Collusion can also be comprehensive
Traffickers also engage corrupt officials throughout the process to avoid detection, investigation, and arrest–including even from within anti-trafficking units, as a case in Cambodia showed, when a former Deputy Director of the Police Anti-Human Trafficking and Juvenile Protection Department and two of his subordinates were convicted for involvement in trafficking. And “between 2013 and 2017, the successful investigation and prosecution of corrupt law enforcement and military officials in Thailand helped dismantle a large smuggling and trafficking enterprise.” Rohingya migrants from Myanmar were reportedly trafficked into forced labor in the fishing industry and trafficking camps were discovered near the Thai border with Malaysia, including 36 bodies found in mass graves, and evidence of cages, watchtowers and a torture room.
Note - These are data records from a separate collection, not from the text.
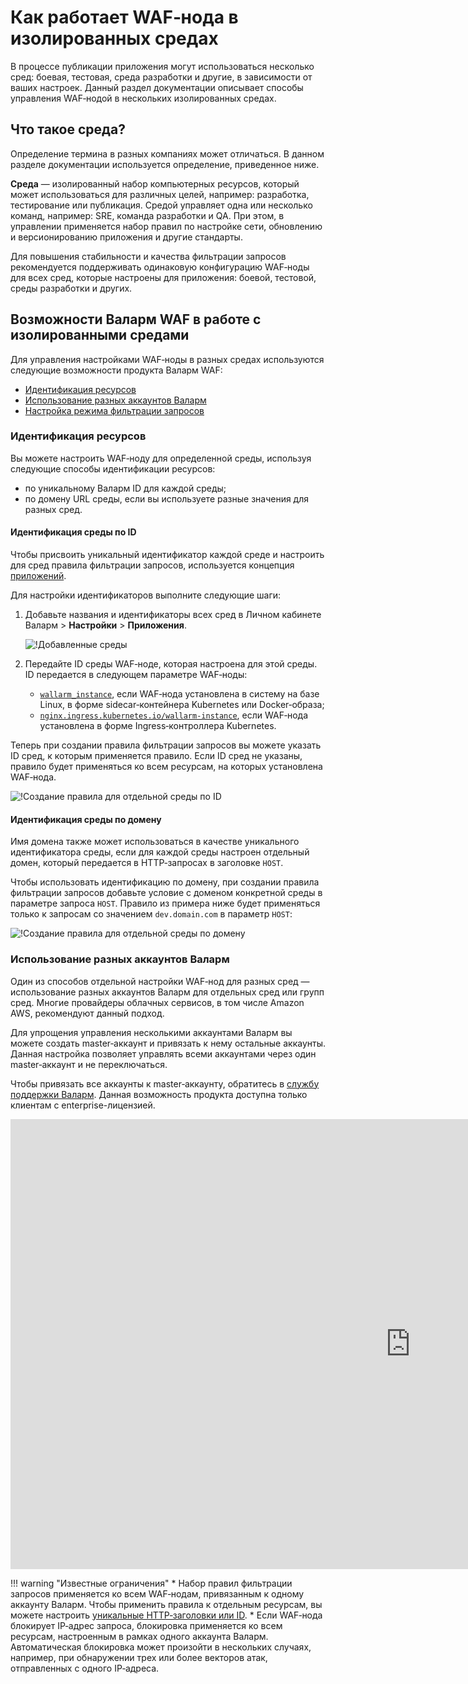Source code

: # Как работает WAF‑нода в изолированных средах

В процессе публикации приложения могут использоваться несколько сред: боевая, тестовая, среда разработки и другие, в зависимости от ваших настроек. Данный раздел документации описывает способы управления WAF‑нодой в нескольких изолированных средах.

## Что такое среда?

Определение термина в разных компаниях может отличаться. В данном разделе документации используется определение, приведенное ниже.

**Среда** — изолированный набор компьютерных ресурсов, который может использоваться для различных целей, например: разработка, тестирование или публикация. Средой управляет одна или несколько команд, например: SRE, команда разработки и QA. При этом, в управлении применяется набор правил по настройке сети, обновлению и версионированию приложения и другие стандарты.

Для повышения стабильности и качества фильтрации запросов рекомендуется поддерживать одинаковую конфигурацию WAF‑ноды для всех сред, которые настроены для приложения: боевой, тестовой, среды разработки и других.

## Возможности Валарм WAF в работе с изолированными средами

Для управления настройками WAF‑ноды в разных средах используются следующие возможности продукта Валарм WAF:

* [Идентификация ресурсов](#идентификация-ресурсов)
* [Использование разных аккаунтов Валарм](#использование-разных-аккаунтов-валарм)
* [Настройка режима фильтрации запросов](../../configure-wallarm-mode.md)

### Идентификация ресурсов

Вы можете настроить WAF‑ноду для определенной среды, используя следующие способы идентификации ресурсов:

* по уникальному Валарм ID для каждой среды;
* по домену URL среды, если вы используете разные значения для разных сред.

#### Идентификация среды по ID

Чтобы присвоить уникальный идентификатор каждой среде и настроить для сред правила фильтрации запросов, используется концепция [приложений](../../../user-guides/settings/applications.md).

Для настройки идентификаторов выполните следующие шаги:

1. Добавьте названия и идентификаторы всех сред в Личном кабинете Валарм > **Настройки** > **Приложения**.

    ![!Добавленные среды](../../../images/admin-guides/configuration-guides/waf-in-separate-environments/added-applications.png)

2. Передайте ID среды WAF‑ноде, которая настроена для этой среды. ID передается в следующем параметре WAF‑ноды:

    * [`wallarm_instance`](../../configure-parameters-ru.md#wallarm_instance), если WAF‑нода установлена в систему на базе Linux, в форме sidecar‑контейнера Kubernetes или Docker‑образа;
    * [`nginx.ingress.kubernetes.io/wallarm-instance`](../../configure-kubernetes-ru.md#аннотации-ingress), если WAF‑нода установлена в форме Ingress‑контроллера Kubernetes.

Теперь при создании правила фильтрации запросов вы можете указать ID сред, к которым применяется правило. Если ID сред не указаны, правило будет применяться ко всем ресурсам, на которых установлена WAF‑нода. 

![!Создание правила для отдельной среды по ID](../../../images/admin-guides/configuration-guides/waf-in-separate-environments/create-rule-for-id.png)

#### Идентификация среды по домену

Имя домена также может использоваться в качестве уникального идентификатора среды, если для каждой среды настроен отдельный домен, который передается в HTTP‑запросах в заголовке `HOST`.

Чтобы использовать идентификацию по домену, при создании правила фильтрации запросов добавьте условие с доменом конкретной среды в параметре запроса `HOST`. Правило из примера ниже будет применяться только к запросам со значением `dev.domain.com` в параметр `HOST`:

![!Создание правила для отдельной среды по домену](../../../images/admin-guides/configuration-guides/waf-in-separate-environments/create-rule-for-host.png)

### Использование разных аккаунтов Валарм

Один из способов отдельной настройки WAF‑нод для разных сред — использование разных аккаунтов Валарм для отдельных сред или групп сред. Многие провайдеры облачных сервисов, в том числе Amazon AWS, рекомендуют данный подход.

Для упрощения управления несколькими аккаунтами Валарм вы можете создать master‑аккаунт и привязать к нему остальные аккаунты. Данная настройка позволяет управлять всеми аккаунтами через один master‑аккаунт и не переключаться.

Чтобы привязать все аккаунты к master‑аккаунту, обратитесь в [службу поддержки Валарм](mailto:support@wallarm.com). Данная возможность продукта доступна только клиентам с enterprise-лицензией.

<div class="video-wrapper">
  <iframe width="1280" height="720" src="https://www.youtube.com/embed/Ol4CqJX2QSQ" frameborder="0" allow="accelerometer; autoplay; encrypted-media; gyroscope; picture-in-picture" allowfullscreen></iframe>
</div>

!!! warning "Известные ограничения"
    * Набор правил фильтрации запросов применяется ко всем WAF‑нодам, привязанным к одному аккаунту Валарм. Чтобы применить правила к отдельным ресурсам, вы можете настроить [уникальные HTTP‑заголовки или ID](#идентификация-ресурсов).
    * Если WAF‑нода блокирует IP‑адрес запроса, блокировка применяется ко всем ресурсам, настроенным в рамках одного аккаунта Валарм. Автоматическая блокировка может произойти в нескольких случаях, например, при обнаружении трех или более векторов атак, отправленных с одного IP‑адреса.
Over 50 police officers were relieved of their duties, 103 people were tried in the Thai courts for connections with the case. Of the 63 people found guilty, officials included an army general, police officers, and other government officials.

The TIP Report’s Recommendations

Tackling this problem requires a whole-of-government approach, identifying not only individual cases of corruption, but also examining holistically the factors that allow it to take root. This means not only developing robust legal frameworks to combat it and the training to enforce it, it also means:

  • Fostering international partnerships, inter-agency partnerships, and civil society partnerships to bolster existing anti-corruption architecture and eliminate safe havens
  • Encouraging the private sector to develop effective internal controls, ethical safeguards, and compliance measures in their supply chains
  • Providing support and protection for media reporting and whistleblowers, and
  • Working with banking systems to conduct financial investigations as a key red flag for trafficking crimes

With these recommendations and others, the TIP Report seeks to encourage governments to recognize that corruption undermines their efforts to combat trafficking and that trafficking exists on such a large scale because corruption allows it to.